Neue Mittelmeerunion

Wenn wir unsere Demokratie, die in manchen Ländern ohnehin schon inakzeptable Einschränkungen erfahren hat, nicht einer weiteren Demontage aussetzen wollen, dann müssen wir ein stimmiges Konzept für eine neue Mittelmeerunion entwickeln. Dazu gehört vor allem ein Mittelmeerpakt, der nach dem Muster des Marshallplans zu entwerfen ist. Ich nenne ihn allerdings Pakt, weil dies mehr die Notwendigkeit gegenseitiger Vereinbarungen ausdrückt, als ein einseitiger Plan Europas das tun würde. Wichtig dabei ist die Hilfe der EU sowohl für den Aufbau der Demokratie als auch einer nachhaltigen Wirtschaftsstruktur. Vor allem auch eine moderne, zukunftsträchtige Ausbildung ist notwendig.
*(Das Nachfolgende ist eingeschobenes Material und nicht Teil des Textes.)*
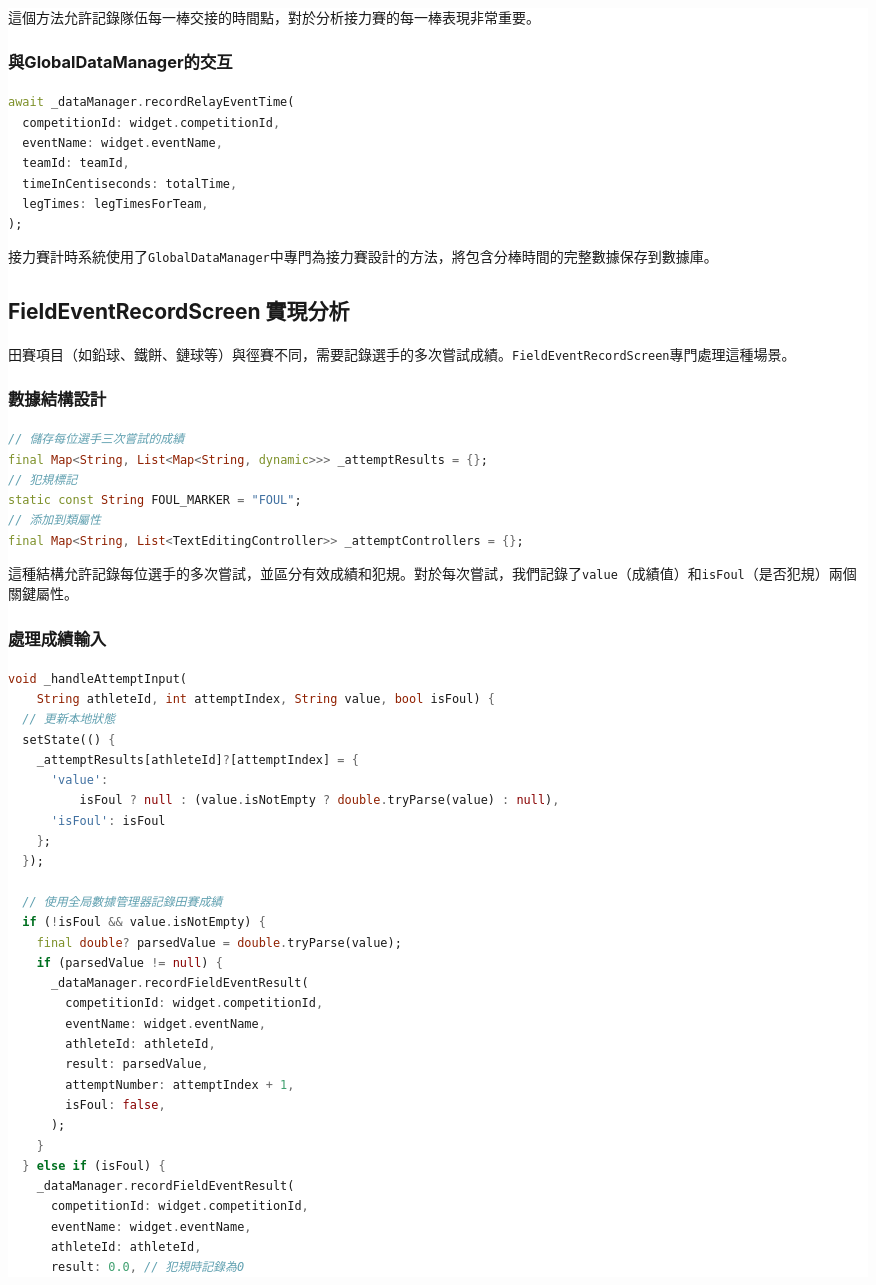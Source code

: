 這個方法允許記錄隊伍每一棒交接的時間點，對於分析接力賽的每一棒表現非常重要。

### 與GlobalDataManager的交互

```dart
await _dataManager.recordRelayEventTime(
  competitionId: widget.competitionId,
  eventName: widget.eventName,
  teamId: teamId,
  timeInCentiseconds: totalTime,
  legTimes: legTimesForTeam,
);
```

接力賽計時系統使用了`GlobalDataManager`中專門為接力賽設計的方法，將包含分棒時間的完整數據保存到數據庫。

## FieldEventRecordScreen 實現分析

田賽項目（如鉛球、鐵餅、鏈球等）與徑賽不同，需要記錄選手的多次嘗試成績。`FieldEventRecordScreen`專門處理這種場景。

### 數據結構設計

```dart
// 儲存每位選手三次嘗試的成績
final Map<String, List<Map<String, dynamic>>> _attemptResults = {};
// 犯規標記
static const String FOUL_MARKER = "FOUL";
// 添加到類屬性
final Map<String, List<TextEditingController>> _attemptControllers = {};
```

這種結構允許記錄每位選手的多次嘗試，並區分有效成績和犯規。對於每次嘗試，我們記錄了`value`（成績值）和`isFoul`（是否犯規）兩個關鍵屬性。

### 處理成績輸入

```dart
void _handleAttemptInput(
    String athleteId, int attemptIndex, String value, bool isFoul) {
  // 更新本地狀態
  setState(() {
    _attemptResults[athleteId]?[attemptIndex] = {
      'value':
          isFoul ? null : (value.isNotEmpty ? double.tryParse(value) : null),
      'isFoul': isFoul
    };
  });

  // 使用全局數據管理器記錄田賽成績
  if (!isFoul && value.isNotEmpty) {
    final double? parsedValue = double.tryParse(value);
    if (parsedValue != null) {
      _dataManager.recordFieldEventResult(
        competitionId: widget.competitionId,
        eventName: widget.eventName,
        athleteId: athleteId,
        result: parsedValue,
        attemptNumber: attemptIndex + 1,
        isFoul: false,
      );
    }
  } else if (isFoul) {
    _dataManager.recordFieldEventResult(
      competitionId: widget.competitionId,
      eventName: widget.eventName,
      athleteId: athleteId,
      result: 0.0, // 犯規時記錄為0
```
Allerdings muss sie, wie wir gesehen haben, von der Schaffung neuer adäquater Arbeitsplätze begleitet werden. Nur eine solche Strategie kann uns helfen, eine massive Auswanderung zu verhindern. Und nur so können wir die Versuche abwehren, die drohende Flüchtlingswelle zur weiteren Verschärfung des Fremdenrechts heranzuziehen. Mir ist es schon zu scharf, andere allerdings wollen weitergehen.

Chance für Israel

Noch jemand sollte jetzt bei der Umorientierung der arabischen Staaten in Richtung Demokratie helfen: Israel. Zwar ist es richtig und gut, dass sich Israel nicht in die inneren Angelegenheiten seiner Nachbarn einmischt. Aber es müsste jetzt die Chance nützen, die Siedlungsaktivitäten stoppen und neue Angebote machen. Und die Palästinenser sollten sowohl positiv darauf antworten, aber auch innere Reformen durchführen und Schritte in Richtung Demokratie machen. Leider hat ein Gespräch, das wir dieser Woche mit dem stellvertretenden Außenminister Israels hatten, nicht diese Veränderungsbereitschaft gezeigt. Anscheinend wird einmal mehr eine Chance zum Friedensschluss versäumt. Wenn nicht beide Seiten darauf verzichten, die Schuld immer nur bei der anderen Seite zu suchen, wird der Frieden nie gelingen. Israel wird dann immer mehr militarisiert und religiös engstirnig und damit weniger demokratisch, und Palästina wird immer radikaler und ebenfalls weniger demokratisch. Schade für die Mehrheit, die darunter leidet.